Does Sam Gross nogil CPython fork perform faster?

GIL (Global Interpreter Lock) is a mechanism in CPython to synchronise the Python bytecode execution to run only in a single thread at a time. It constitutes a straightforward CPython implementation but becomes obstacles of parallelism in Python. Retrospective endeavour in removing GIL did not reward well. Most of the time the workaround options are multiprocessing, an expensive fork with an opaque copy-to-write mechanism, and C / C++ extension, e.g. Cython.

Sam Gross’s nogil proposal

In 2021, Sam Gross submitted a proposal in Python core maillist to remove GIL in a PoC implementation in Python 3.9. At first, it did not seem to receive welcoming responses from the core developer team. After a few days, Sam explained his design and PoC implementation (in the thread and private) and the appetite in the thread changed.
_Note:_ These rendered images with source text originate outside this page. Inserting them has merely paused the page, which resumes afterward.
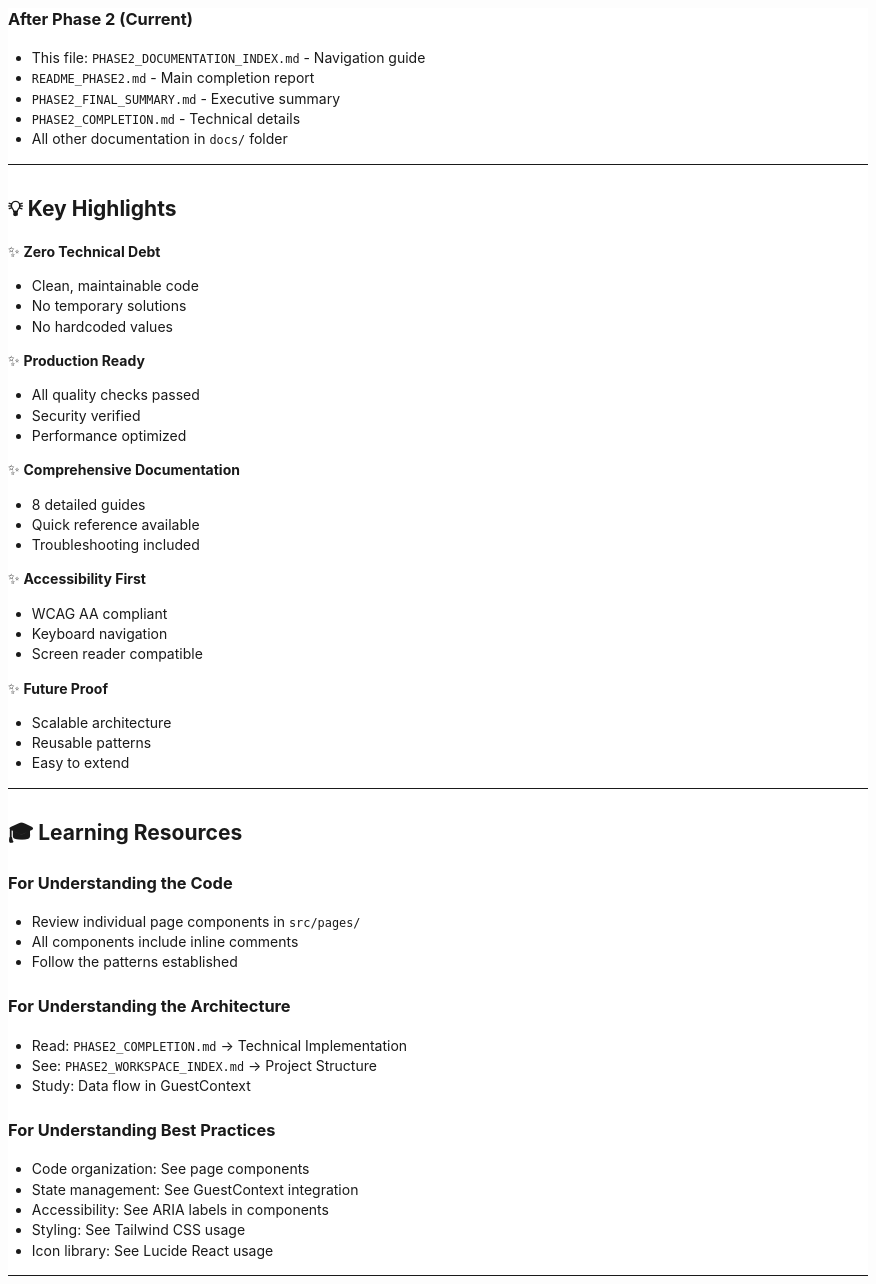 ### After Phase 2 (Current)
- This file: `PHASE2_DOCUMENTATION_INDEX.md` - Navigation guide
- `README_PHASE2.md` - Main completion report
- `PHASE2_FINAL_SUMMARY.md` - Executive summary
- `PHASE2_COMPLETION.md` - Technical details
- All other documentation in `docs/` folder

---

## 💡 Key Highlights

✨ **Zero Technical Debt**
- Clean, maintainable code
- No temporary solutions
- No hardcoded values

✨ **Production Ready**
- All quality checks passed
- Security verified
- Performance optimized

✨ **Comprehensive Documentation**
- 8 detailed guides
- Quick reference available
- Troubleshooting included

✨ **Accessibility First**
- WCAG AA compliant
- Keyboard navigation
- Screen reader compatible

✨ **Future Proof**
- Scalable architecture
- Reusable patterns
- Easy to extend

---

## 🎓 Learning Resources

### For Understanding the Code
- Review individual page components in `src/pages/`
- All components include inline comments
- Follow the patterns established

### For Understanding the Architecture
- Read: `PHASE2_COMPLETION.md` → Technical Implementation
- See: `PHASE2_WORKSPACE_INDEX.md` → Project Structure
- Study: Data flow in GuestContext

### For Understanding Best Practices
- Code organization: See page components
- State management: See GuestContext integration
- Accessibility: See ARIA labels in components
- Styling: See Tailwind CSS usage
- Icon library: See Lucide React usage

---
Now it has received spotlight attention whether the PoC change will bring an end to Python infamous limitation in multithreading.

Basically there are two main parts of his changes

Freeing GIL
Accompanied with unrelated changes to speed up the main branch CPython

The latter part has been upstreamed to Python 3.10 and 3.11, and it gives a great improvement in Python runtime. So the question is whether the core development team will apply his former nogil change into the future CPython main branch.

Quick glance on nogil design

The design is mainly around maintaining a thread-safe object state and accessing objects without sacrificing much performance.

Memory allocation

The PoC project replaces the thread-unsafe pymalloc by the thread-safe lightweight allocator mimalloc.

Reference count

In current CPython, if an object’s reference count becomes zero, the object is deallocated. The nogil design covers the “biased reference counting” (Choi, 2018) to

avoid expensive atomic operations always
modify a “local” reference count with non-atomic instruments in owning thread
modify a “shared” reference count with atomic instruments in other threads

Immortalization and deferred reference counting are employed to expedite accessing the objects, to compensate for the overhead introduced in reading frequently accessed objects in multithreading.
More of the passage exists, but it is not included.